Can the Black Diamond Speed 22 make the grade as the ultimate fast and light alpine pack?
When I saw the adverts for the BD Speed 22 I was very keen to get a sample for review, it looked like just the sort of lightweight pack I like for Alpine and Scottish winter climbing. First up this is a small sac at 22 litres, this is about the size of the mountain marathon packs I started racing with in the 80s and smaller than the original KIMM sac. As someone who frequently gets given grief for climbing with small ‘shopping bag’ rucksacks I’ve grown quite familiar with the benefits and drawbacks of a small sac and learned to adapt my kit and packing accordingly. For me the benefits far outweigh the drawbacks, being small of stature anything that reduces extra weight on a climb is a big bonus. If you think of most winter/alpine climbs you have to schlep into the route/bivi/hut and then climb carrying your kit and a lot of that kit you carry in is going to be worn or used once you start climbing (crampons, axes, rope, harness, rack, helmet, shell jacket etc). Will it all fit? Well the photo below shows kit for a typical glacier approach and snow plod, dangerous walk;-), including bivi. Everything fitted comfortably (apart from the boots obviously) there was even room to stuff in a fleece when the approach warmed up.

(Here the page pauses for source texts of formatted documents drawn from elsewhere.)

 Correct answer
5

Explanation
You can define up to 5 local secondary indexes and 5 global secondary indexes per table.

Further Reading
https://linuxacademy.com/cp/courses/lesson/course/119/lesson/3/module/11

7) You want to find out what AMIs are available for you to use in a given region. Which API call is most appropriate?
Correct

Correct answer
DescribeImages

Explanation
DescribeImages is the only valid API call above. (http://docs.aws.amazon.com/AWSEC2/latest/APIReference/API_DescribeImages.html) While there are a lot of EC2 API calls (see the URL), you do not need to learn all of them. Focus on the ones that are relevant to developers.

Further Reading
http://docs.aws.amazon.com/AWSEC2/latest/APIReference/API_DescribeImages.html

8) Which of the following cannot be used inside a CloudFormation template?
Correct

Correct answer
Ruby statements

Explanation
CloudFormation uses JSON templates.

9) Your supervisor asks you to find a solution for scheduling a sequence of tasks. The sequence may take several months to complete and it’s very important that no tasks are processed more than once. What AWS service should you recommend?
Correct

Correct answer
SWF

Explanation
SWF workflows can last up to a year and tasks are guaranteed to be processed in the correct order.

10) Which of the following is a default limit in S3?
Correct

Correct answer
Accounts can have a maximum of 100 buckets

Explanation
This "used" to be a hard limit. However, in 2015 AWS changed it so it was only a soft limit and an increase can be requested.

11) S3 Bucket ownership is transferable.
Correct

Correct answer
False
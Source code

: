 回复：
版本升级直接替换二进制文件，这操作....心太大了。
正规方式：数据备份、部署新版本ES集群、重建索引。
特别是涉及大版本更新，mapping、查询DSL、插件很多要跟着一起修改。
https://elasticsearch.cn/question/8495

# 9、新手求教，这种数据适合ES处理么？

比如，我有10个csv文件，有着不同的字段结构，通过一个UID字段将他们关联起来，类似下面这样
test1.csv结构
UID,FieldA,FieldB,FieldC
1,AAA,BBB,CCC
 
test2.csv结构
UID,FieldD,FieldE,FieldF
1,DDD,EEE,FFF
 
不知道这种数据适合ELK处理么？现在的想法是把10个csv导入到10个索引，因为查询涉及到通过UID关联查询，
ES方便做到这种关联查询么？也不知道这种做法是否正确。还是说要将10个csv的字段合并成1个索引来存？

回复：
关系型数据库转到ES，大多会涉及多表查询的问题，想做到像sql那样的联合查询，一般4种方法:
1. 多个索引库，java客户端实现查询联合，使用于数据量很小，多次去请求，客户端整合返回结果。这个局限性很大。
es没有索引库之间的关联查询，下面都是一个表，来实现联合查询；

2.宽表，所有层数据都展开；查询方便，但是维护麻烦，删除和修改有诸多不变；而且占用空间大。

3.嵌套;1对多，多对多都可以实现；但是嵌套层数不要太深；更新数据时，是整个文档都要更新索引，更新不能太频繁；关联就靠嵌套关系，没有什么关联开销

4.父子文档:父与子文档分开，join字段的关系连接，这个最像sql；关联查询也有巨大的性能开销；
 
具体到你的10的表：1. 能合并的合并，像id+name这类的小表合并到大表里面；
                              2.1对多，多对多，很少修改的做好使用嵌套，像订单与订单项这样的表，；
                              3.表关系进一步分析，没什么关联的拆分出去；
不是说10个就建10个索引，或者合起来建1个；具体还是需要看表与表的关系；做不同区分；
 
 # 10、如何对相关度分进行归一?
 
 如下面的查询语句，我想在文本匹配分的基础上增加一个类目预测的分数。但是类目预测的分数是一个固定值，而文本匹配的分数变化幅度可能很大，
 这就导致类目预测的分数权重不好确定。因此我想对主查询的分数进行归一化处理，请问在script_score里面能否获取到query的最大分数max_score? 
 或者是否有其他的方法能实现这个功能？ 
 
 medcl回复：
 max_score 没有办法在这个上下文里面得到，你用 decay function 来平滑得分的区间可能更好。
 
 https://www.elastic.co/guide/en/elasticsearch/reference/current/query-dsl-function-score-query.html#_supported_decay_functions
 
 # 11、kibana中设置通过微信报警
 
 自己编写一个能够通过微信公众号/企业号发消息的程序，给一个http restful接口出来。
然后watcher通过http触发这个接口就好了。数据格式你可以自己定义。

Once on route the sac only needs to hold spare cloths (typically belay jacket), spare gloves, water, food, first aid kit, headtorch and perhaps bivi kit (pad, stove, food, sleeping and bivi bag). With modern kit it is amazing how small everything packs down.

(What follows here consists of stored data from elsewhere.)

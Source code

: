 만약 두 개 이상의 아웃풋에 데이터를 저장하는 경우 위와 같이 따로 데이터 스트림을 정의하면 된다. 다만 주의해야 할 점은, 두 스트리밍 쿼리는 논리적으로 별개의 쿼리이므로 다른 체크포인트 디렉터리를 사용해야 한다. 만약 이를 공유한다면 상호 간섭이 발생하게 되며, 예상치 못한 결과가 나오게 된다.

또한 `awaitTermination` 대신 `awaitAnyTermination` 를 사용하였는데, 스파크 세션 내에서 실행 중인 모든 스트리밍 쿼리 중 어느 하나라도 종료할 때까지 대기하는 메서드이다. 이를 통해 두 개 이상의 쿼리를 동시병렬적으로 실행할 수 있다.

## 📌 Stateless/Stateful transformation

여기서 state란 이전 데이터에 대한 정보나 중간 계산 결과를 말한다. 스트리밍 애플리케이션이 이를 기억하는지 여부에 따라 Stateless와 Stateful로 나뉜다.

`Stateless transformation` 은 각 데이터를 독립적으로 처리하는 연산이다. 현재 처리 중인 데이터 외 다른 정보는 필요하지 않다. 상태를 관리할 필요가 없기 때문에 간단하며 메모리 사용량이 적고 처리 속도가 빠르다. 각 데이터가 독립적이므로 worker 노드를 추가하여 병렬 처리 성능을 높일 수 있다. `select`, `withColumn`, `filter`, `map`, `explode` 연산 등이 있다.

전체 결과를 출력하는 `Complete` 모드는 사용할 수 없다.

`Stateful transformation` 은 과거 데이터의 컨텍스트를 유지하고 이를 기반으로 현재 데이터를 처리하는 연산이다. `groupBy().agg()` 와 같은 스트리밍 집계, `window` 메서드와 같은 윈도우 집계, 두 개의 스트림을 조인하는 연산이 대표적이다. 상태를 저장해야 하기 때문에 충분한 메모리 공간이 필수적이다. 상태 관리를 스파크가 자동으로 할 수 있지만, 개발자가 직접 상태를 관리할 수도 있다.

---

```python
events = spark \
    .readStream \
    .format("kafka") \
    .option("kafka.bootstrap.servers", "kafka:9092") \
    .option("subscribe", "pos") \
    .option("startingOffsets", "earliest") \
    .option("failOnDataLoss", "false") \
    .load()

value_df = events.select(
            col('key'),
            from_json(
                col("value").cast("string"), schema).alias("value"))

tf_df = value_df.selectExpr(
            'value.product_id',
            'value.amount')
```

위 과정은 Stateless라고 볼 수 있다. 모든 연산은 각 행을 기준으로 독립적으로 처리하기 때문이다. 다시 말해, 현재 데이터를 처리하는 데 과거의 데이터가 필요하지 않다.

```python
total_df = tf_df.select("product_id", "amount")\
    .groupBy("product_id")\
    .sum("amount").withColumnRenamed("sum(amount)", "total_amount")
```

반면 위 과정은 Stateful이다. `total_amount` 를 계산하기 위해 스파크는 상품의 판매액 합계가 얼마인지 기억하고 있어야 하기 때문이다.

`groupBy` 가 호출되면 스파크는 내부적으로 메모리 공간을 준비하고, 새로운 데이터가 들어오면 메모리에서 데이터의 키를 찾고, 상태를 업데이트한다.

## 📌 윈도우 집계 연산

So how does the BD Speed 22 cope with this scenario? Well design-wise it has several excellent features. Modern ice tool slots allow you to securely carry any type of tool easily from a classic piolet to my more normal Nomics, although I am less taken with the included velcro straps for the tool shafts, as they can freeze up, it is easy to replace them with bungee or just use the upper load compression strap as in the photo above. A simple but very effective double crampon strap with a reinforced panel behind it on the front allows crampons to be carried externally freeing up space inside and facilitating quick stowing/unpacking of crampons en route or at the beginning or end of the day. A well designed floating lid that uses two straps and a velcro strip on the lid ‘neck’ allows you to overpack for the approach (stuff a bit more food in for the hut/bivi etc) and still stash a rope securely under the lid (rope strap included). Once you reach your route the sac can compressed down so you barely notice it.

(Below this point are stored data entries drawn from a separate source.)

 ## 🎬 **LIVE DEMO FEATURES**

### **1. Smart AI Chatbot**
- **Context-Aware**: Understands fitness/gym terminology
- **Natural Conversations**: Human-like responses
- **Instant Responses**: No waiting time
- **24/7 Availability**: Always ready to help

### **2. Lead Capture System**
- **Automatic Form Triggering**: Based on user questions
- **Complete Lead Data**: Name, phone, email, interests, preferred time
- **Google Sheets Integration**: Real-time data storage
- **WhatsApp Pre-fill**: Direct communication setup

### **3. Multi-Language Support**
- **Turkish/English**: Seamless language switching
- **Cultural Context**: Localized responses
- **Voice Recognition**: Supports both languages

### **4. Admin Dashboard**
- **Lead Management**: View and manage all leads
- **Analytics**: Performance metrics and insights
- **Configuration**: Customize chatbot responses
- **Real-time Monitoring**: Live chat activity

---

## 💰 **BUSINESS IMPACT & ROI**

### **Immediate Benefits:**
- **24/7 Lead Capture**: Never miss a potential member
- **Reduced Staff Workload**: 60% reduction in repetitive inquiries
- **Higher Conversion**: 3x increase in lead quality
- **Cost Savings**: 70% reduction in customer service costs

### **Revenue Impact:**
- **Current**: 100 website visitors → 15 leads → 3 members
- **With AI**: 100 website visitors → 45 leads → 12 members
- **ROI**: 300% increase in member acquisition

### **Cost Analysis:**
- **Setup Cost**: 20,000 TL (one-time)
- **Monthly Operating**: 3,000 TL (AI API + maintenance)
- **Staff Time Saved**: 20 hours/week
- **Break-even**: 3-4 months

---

The construction of the BD Speed 22 is top notch and given the lightweight nature of the materials has proven durable so far, helped by its ‘underwelded’ seamless construction that is reinforced only in critical zones to keep it is light as possible and minimise seams that might blow out or get abraded. I’ll have a better idea of long term durability after a season of Scottish winter but things look good so far. There are a number of neat design touches; I’ve mentioned the extending lid, crampon carry straps and ‘pick pocket’ tool holders already but almost all the straps can be removed with a very simple webbing ‘larksfoot’ style attachment which also makes them easily repairable or replaceable. I’m not a big fan of waist straps so I removed just that but you could if you wished strip the lid, lid strap, waist belt, compression straps, crampon straps and remove the foam back panel for an ultralight leaders pack. Even in standard form the sac weighs in at a mere 536g, stripped it dips even lower.
In use the BD Speed 22 proved to be perfectly comfortable both on multi pitch rock routes and on more traditional alpine days. A suitably large enough haul loop made clipping it to belays a cinch and the sensibly sized lid held spare gloves, headtorch, sun glasses, a bit of food and a compact camera easily. There is also a zippered under-lid pocket with a key clip for those rarely used items such as car key and wallet. A simple port in the snow skirt allows hydration tube as well as the rope cinch strap to pass through however you decide to configure the lid and there is a velcro tab to support most hydration bladders.
Overall the BD Speed 22 is a well thought out minimalist Alpine/winter climbing sac for fast and light enthusiasts. If you tend to pack with a ‘just in case’ mentality or prefer more bulky kit then it may not suit. For myself I love it and apart from the velcro shaft straps (which is easily remedied) can think of little that needs changing. An additional lower compression strap would facilitate easier carrying of a pad on the side (I slipped a minimalist pad inside) but that’s a debatable point. In that un-ending search for the perfect alpine sac the BD Speed 22 has leapt to the top of my list.